## [Task details]
Below are the records. List every line holding the word "cover".

## [Input data]
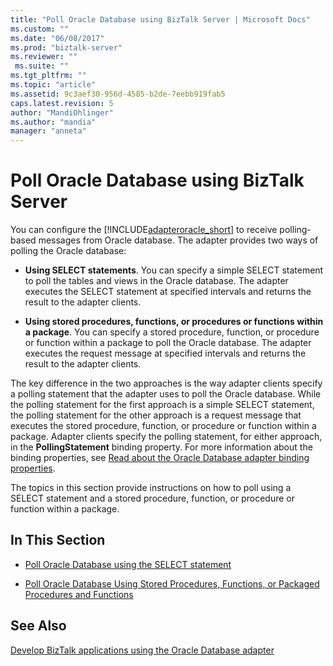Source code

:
 ```yaml
---
title: "Poll Oracle Database using BizTalk Server | Microsoft Docs"
ms.custom: ""
ms.date: "06/08/2017"
ms.prod: "biztalk-server"
ms.reviewer: ""
 ms.suite: ""
ms.tgt_pltfrm: ""
ms.topic: "article"
ms.assetid: 9c3aef30-956d-4585-b2de-7eebb919fab5
caps.latest.revision: 5
author: "MandiOhlinger"
ms.author: "mandia"
manager: "anneta"
---
```

# Poll Oracle Database using BizTalk Server
You can configure the [!INCLUDE[adapteroracle_short](../../includes/adapteroracle-short-md.md)] to receive polling-based messages from Oracle database. The adapter provides two ways of polling the Oracle database:  
  
-   **Using SELECT statements**. You can specify a simple SELECT statement to poll the tables and views in the Oracle database. The adapter executes the SELECT statement at specified intervals and returns the result to the adapter clients.  
  
-   **Using stored procedures, functions, or procedures or functions within a package**. You can specify a stored procedure, function, or procedure or function within a package to poll the Oracle database. The adapter executes the request message at specified intervals and returns the result to the adapter clients.  
  
 The key difference in the two approaches is the way adapter clients specify a polling statement that the adapter uses to poll the Oracle database. While the polling statement for the first approach is a simple SELECT statement, the polling statement for the other approach is a request message that executes the stored procedure, function, or procedure or function within a package. Adapter clients specify the polling statement, for either approach, in the **PollingStatement** binding property. For more information about the binding properties, see [Read about the Oracle Database adapter binding properties](../../adapters-and-accelerators/adapter-oracle-database/read-about-the-oracle-database-adapter-binding-properties.md).  
  
 The topics in this section provide instructions on how to poll using a SELECT statement and a stored procedure, function, or procedure or function within a package.  
  
## In This Section  
  
-   [Poll Oracle Database using the SELECT statement](../../adapters-and-accelerators/adapter-oracle-database/poll-oracle-database-using-the-select-statement.md)  
  
-   [Poll Oracle Database Using Stored Procedures, Functions, or Packaged Procedures and Functions](../../adapters-and-accelerators/adapter-oracle-database/poll-oracle-db-using-stored-procedures-functions-or-packaged-procedures.md)  
  
## See Also  
[Develop BizTalk applications using the Oracle Database adapter](../../adapters-and-accelerators/adapter-oracle-database/develop-biztalk-applications-using-the-oracle-database-adapter.md)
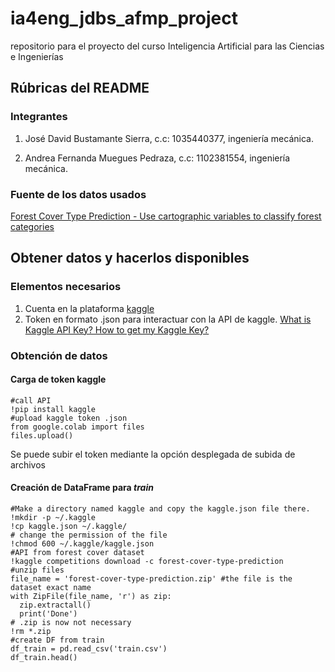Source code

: # ia4eng_jdbs_afmp_project
repositorio para el proyecto del curso Inteligencia Artificial para las Ciencias e Ingenierías

## Rúbricas del README

### Integrantes
1. José David Bustamante Sierra, c.c: 1035440377, ingeniería mecánica.

2. Andrea Fernanda Muegues Pedraza, c.c: 1102381554, ingeniería mecánica.

### Fuente de los datos usados
[Forest Cover Type Prediction - Use cartographic variables to classify forest categories](https://www.kaggle.com/competitions/forest-cover-type-prediction/data)

## Obtener datos y hacerlos disponibles
### Elementos necesarios
1. Cuenta en la plataforma [kaggle](https://www.kaggle.com/)
2. Token en formato .json para interactuar con la API de kaggle. [What is Kaggle API Key? How to get my Kaggle Key?](https://forum.jovian.ai/forum/t/what-is-kaggle-api-key-how-to-get-my-kaggle-key/17721)
### Obtención de datos
#### Carga de token kaggle
```
#call API
!pip install kaggle
#upload kaggle token .json
from google.colab import files
files.upload()
```
Se puede subir el token mediante la opción desplegada de subida de archivos
#### Creación de DataFrame para _train_
```
#Make a directory named kaggle and copy the kaggle.json file there.
!mkdir -p ~/.kaggle
!cp kaggle.json ~/.kaggle/
# change the permission of the file
!chmod 600 ~/.kaggle/kaggle.json
#API from forest cover dataset
!kaggle competitions download -c forest-cover-type-prediction
#unzip files
file_name = 'forest-cover-type-prediction.zip' #the file is the dataset exact name
with ZipFile(file_name, 'r') as zip:
  zip.extractall()
  print('Done')
# .zip is now not necessary
!rm *.zip
#create DF from train
df_train = pd.read_csv('train.csv')
df_train.head()
```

## [Result for this exercise]
[Forest Cover Type Prediction - Use cartographic variables to classify forest categories](https://www.kaggle.com/competitions/forest-cover-type-prediction/data)
#API from forest cover dataset
!kaggle competitions download -c forest-cover-type-prediction
file_name = 'forest-cover-type-prediction.zip' #the file is the dataset exact name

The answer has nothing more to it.